La polemica sui tremila euro in
contanti, comunque la si pensi, non è riuscita a scalfire il grande mistero
della questione fiscale in Italia e cioè del perché un Paese che per tre quarti
tartassa lavoratori e pensionati più della Svezia e per un quarto di benestanti
è una specie di Lussemburgo non sia mai scoppiata una rivolta popolare contro
l’evasione. I dati sono noti ma vale la pena di ricordarne qualcuno. In Italia
l’evasione ha raggiunto i 180 miliardi all’anno, circa il 9 per cento del Pil e
il 30 del prelievo annuo, una cifra in proporzione doppia o più che doppia
rispetto a tutte le altre grandi economie europee, Germania, Francia, Gran
Bretagna e Spagna. L’unica altra nazione che ha livelli paragonabili ai nostri
è la Grecia, che com’è noto non se la passa bene e dove la rivolta invece c’è
stata è ha prodotto una rivoluzione nel panorama politico. Con 180 miliardi in
più all’anno lo Stato italiano potrebbe recuperare tutti i tagli alla sanità,
investire più di ogni altro in Europa in istruzione e ricerca (mentre ora è
l’ultimo), debellare la disoccupazione giovanile e la povertà, abbattere il
debito pubblico e abbassare di un 20 per cento le tasse sul lavoro. In realtà
basterebbe recuperarne la metà, rientrando nella media europea, per creare un
Paese assai più ricco, felice e giusto. L’evasione è un Robin Hood alla
rovescia, com’è stato detto, e l’Italia è una foresta dove glu operai
denunciano più reddito degli imprenditori, gli insegnanti pagano più dei
gioiellieri e un quarto di proprietari di aerei privati meno dei pensionati di
prima fascia. Ormai basta navigare qualche ora al giorno su Internet per
rivelare a chiunque il proprio stile di vita. Gli strumenti per combattere
l’evasione, incrociando le banche dati, sono sul tavolo da anni ma i governi
non li adoperano. Perché gli evasori, 12 milioni, votano con molta attenzione
ai propri interessi. Molta più di quanta non dimostrino i tartassati.
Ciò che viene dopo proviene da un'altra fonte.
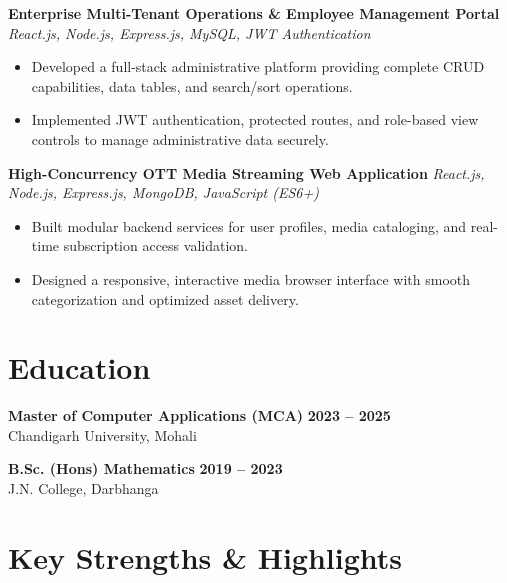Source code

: \documentclass[a4paper,10pt]{article}
\begin{document}
\textbf{Enterprise Multi-Tenant Operations \& Employee Management Portal}
\hfill
\textit{React.js, Node.js, Express.js, MySQL, JWT Authentication}

\begin{itemize}

    \item Developed a full-stack administrative platform providing complete CRUD capabilities, data tables, and search/sort operations.

    \item Implemented JWT authentication, protected routes, and role-based view controls to manage administrative data securely.

\end{itemize}


\textbf{High-Concurrency OTT Media Streaming Web Application}
\hfill
\textit{React.js, Node.js, Express.js, MongoDB, JavaScript (ES6+)}

\begin{itemize}

    \item Built modular backend services for user profiles, media cataloging, and real-time subscription access validation.

    \item Designed a responsive, interactive media browser interface with smooth categorization and optimized asset delivery.

\end{itemize}

\section*{Education}

\textbf{Master of Computer Applications (MCA)}
\hfill
\textbf{2023 -- 2025}
\\
Chandigarh University, Mohali

\vspace{3pt}

\textbf{B.Sc. (Hons) Mathematics}
\hfill
\textbf{2019 -- 2023}
\\
J.N. College, Darbhanga

\section*{Key Strengths \& Highlights}
\end{document}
Berlusconi aveva costruito sui condoni la base elettorale del ventennio. Oggi
esiste un commissario contro la corruzione, Raffaele Cantone, ma non uno
sull’evasione. Le pene sono lievi e poco applicate: l’Italia ha 150 evasori in
galera, contro i 4.000 della Francia o i 9.000 della Germania. Lo Stato è
feroce, anche attraverso Equitalia, nel perseguitare i debitori di piccole somme e multe
arretrate, ma tanto delicato con i truffatori milionari o miliardari. Esiste un
solo modo per combattere l’ingiustizia ed è ribellarsi e costringere la
politica italiana a mettere ai primi posti di ogni programma la lotta
all’evasione. Tartassati di tutta Italia unitevi.